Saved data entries

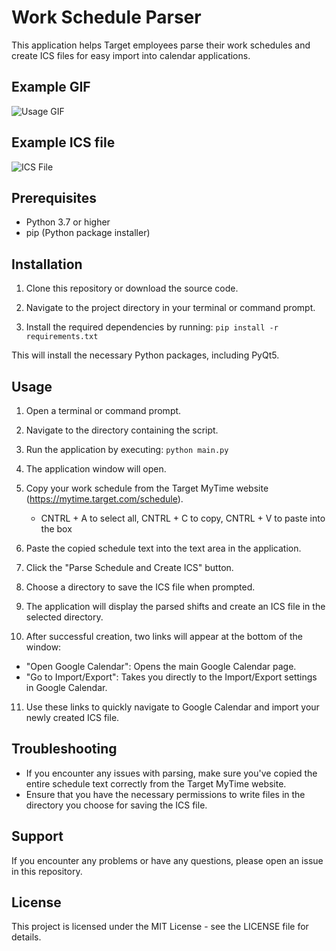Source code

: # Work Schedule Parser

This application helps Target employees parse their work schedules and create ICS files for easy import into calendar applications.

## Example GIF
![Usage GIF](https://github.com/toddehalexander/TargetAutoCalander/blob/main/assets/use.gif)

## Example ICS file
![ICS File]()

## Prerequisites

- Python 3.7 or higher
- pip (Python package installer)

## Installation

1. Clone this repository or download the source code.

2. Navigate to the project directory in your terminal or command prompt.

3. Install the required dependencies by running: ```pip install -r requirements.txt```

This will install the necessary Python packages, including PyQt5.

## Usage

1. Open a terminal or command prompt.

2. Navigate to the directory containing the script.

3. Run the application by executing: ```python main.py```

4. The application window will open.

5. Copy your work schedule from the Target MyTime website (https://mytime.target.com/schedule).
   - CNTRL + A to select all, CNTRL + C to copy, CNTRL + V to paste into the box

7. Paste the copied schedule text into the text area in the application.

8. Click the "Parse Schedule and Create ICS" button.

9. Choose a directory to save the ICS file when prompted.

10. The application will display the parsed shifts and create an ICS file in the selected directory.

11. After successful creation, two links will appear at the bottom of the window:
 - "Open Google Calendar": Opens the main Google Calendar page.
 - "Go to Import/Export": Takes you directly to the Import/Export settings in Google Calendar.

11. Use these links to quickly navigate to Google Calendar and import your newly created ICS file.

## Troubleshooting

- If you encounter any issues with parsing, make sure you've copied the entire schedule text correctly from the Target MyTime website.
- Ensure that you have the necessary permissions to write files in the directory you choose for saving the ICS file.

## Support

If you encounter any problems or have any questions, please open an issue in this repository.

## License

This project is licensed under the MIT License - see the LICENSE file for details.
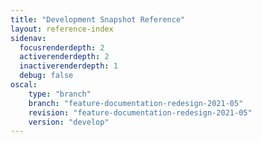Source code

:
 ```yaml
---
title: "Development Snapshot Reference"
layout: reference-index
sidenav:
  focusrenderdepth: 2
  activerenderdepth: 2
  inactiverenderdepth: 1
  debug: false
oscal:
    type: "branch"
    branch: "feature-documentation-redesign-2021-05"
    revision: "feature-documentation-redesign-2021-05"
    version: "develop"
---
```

...

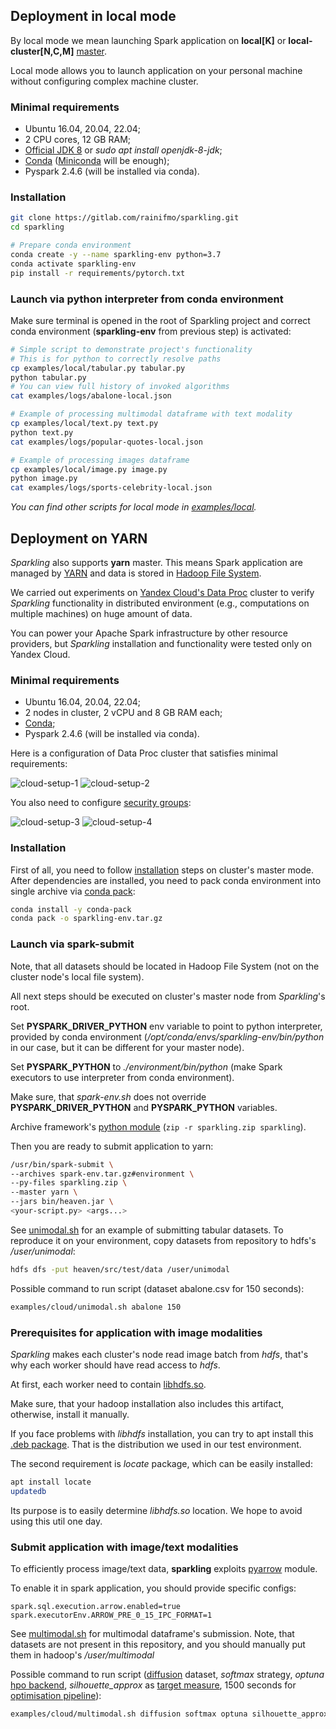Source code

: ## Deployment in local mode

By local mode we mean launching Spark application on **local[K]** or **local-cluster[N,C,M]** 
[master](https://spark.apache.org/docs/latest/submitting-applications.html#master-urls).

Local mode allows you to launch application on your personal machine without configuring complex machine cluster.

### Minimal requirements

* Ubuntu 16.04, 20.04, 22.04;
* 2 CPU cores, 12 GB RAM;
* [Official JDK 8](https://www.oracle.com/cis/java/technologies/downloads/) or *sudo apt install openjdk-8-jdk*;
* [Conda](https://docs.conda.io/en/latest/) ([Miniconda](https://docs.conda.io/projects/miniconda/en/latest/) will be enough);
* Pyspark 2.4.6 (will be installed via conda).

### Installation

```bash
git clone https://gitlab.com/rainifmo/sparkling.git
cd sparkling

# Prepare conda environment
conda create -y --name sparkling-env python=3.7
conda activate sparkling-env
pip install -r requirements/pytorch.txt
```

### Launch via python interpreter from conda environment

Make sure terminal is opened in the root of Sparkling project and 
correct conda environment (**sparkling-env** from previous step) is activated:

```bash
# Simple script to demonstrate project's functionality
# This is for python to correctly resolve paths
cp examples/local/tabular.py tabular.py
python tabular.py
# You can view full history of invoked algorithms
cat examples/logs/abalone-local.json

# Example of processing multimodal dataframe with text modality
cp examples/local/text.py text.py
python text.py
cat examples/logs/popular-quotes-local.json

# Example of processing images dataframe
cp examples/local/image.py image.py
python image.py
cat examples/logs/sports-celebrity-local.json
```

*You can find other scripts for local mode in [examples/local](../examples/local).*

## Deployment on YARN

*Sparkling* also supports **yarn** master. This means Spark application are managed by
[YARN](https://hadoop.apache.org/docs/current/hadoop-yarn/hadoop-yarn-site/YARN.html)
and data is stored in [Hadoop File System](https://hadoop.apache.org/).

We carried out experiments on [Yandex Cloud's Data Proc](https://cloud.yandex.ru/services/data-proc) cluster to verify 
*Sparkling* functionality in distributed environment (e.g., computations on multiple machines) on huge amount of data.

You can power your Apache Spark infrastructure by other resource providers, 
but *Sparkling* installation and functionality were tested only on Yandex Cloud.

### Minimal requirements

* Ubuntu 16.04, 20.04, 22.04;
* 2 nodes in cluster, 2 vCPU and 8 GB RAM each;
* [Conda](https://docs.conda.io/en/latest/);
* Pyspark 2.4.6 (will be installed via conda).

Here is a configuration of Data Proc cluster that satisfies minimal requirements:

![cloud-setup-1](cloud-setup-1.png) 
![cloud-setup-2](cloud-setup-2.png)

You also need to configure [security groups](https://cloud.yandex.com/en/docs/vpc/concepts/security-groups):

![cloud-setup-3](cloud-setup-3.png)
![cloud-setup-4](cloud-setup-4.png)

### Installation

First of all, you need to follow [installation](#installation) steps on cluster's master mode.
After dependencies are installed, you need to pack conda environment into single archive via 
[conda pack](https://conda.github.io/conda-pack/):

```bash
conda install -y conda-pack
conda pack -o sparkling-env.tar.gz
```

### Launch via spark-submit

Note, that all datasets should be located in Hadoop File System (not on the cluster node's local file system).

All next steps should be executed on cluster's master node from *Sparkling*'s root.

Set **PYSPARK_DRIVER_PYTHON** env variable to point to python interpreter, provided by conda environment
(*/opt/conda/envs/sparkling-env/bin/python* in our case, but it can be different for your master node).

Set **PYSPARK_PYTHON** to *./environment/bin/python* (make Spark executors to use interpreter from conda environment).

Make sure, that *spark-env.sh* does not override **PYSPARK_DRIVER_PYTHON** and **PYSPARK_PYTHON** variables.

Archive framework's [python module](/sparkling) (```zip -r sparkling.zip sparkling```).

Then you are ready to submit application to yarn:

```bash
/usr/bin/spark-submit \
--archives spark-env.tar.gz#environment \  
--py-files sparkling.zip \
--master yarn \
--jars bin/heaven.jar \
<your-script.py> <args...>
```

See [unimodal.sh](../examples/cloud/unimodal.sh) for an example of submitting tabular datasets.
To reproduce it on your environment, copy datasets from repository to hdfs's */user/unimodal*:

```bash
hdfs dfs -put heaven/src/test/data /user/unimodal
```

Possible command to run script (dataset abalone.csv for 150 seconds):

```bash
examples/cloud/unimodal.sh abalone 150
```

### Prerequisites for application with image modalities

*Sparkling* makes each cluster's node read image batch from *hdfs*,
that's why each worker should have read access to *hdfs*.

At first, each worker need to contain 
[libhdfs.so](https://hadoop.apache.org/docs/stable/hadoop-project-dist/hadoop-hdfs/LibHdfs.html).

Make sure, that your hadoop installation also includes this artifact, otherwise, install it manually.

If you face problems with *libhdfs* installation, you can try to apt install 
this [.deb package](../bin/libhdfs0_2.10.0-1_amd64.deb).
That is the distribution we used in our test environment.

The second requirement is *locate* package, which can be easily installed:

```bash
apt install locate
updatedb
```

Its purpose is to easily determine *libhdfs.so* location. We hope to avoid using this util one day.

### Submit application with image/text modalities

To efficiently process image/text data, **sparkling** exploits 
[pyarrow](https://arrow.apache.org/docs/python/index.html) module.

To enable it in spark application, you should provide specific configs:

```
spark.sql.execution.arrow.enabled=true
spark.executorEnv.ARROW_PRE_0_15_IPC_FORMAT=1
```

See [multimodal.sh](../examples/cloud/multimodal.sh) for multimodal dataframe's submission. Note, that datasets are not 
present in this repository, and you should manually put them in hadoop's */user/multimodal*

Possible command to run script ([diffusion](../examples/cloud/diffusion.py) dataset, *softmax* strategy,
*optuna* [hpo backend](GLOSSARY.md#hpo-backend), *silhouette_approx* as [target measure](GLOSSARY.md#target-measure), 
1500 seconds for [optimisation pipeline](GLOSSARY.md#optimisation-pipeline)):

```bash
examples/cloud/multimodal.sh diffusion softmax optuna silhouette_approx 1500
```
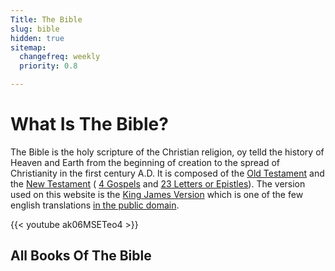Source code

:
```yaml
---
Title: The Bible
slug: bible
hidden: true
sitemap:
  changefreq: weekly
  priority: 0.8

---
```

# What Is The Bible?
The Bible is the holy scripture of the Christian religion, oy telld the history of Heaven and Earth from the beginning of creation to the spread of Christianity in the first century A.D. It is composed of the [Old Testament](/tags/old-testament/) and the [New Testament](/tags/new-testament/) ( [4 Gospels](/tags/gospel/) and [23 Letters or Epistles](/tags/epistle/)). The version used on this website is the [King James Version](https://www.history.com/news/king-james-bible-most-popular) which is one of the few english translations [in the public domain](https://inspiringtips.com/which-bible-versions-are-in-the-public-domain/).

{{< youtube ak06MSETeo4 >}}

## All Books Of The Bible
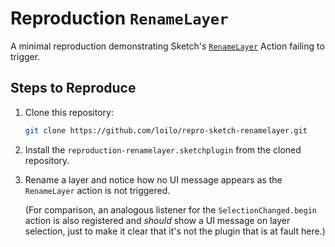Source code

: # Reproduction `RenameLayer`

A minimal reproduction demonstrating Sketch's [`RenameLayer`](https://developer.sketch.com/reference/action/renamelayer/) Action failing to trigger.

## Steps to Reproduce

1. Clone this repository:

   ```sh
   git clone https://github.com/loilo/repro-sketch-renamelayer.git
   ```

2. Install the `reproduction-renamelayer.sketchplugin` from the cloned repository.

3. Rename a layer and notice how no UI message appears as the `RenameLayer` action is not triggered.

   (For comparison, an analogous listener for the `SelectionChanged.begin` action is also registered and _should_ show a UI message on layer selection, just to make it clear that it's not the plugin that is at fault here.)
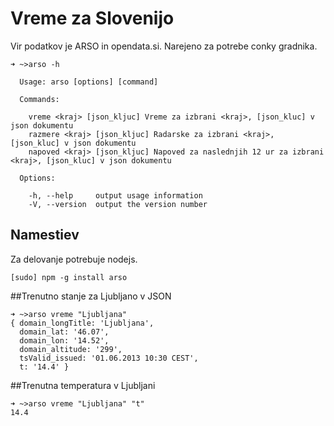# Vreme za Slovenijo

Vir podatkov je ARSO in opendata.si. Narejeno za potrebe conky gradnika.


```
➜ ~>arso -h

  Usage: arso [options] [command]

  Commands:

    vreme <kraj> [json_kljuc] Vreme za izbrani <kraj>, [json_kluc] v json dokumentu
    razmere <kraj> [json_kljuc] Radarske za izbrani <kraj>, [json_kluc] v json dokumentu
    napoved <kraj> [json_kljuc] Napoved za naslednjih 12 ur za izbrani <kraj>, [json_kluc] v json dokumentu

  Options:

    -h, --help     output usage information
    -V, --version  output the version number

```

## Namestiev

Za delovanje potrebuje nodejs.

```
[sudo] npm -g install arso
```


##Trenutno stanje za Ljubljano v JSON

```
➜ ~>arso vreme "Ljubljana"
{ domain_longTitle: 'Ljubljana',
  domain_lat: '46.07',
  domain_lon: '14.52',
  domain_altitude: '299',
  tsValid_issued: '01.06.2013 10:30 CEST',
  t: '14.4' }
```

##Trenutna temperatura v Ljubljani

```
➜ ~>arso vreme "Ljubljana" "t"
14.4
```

YOUR INSTRUCTIONS: Out of the data above, transcribe exactly and only the lines starting with the line that has "- Python 3.7 or higher" and going on through the line that has "2. Navigate to the project", both included.

TASK ANSWER:
- Python 3.7 or higher
- pip (Python package installer)

## Installation

1. Clone this repository or download the source code.

2. Navigate to the project directory in your terminal or command prompt.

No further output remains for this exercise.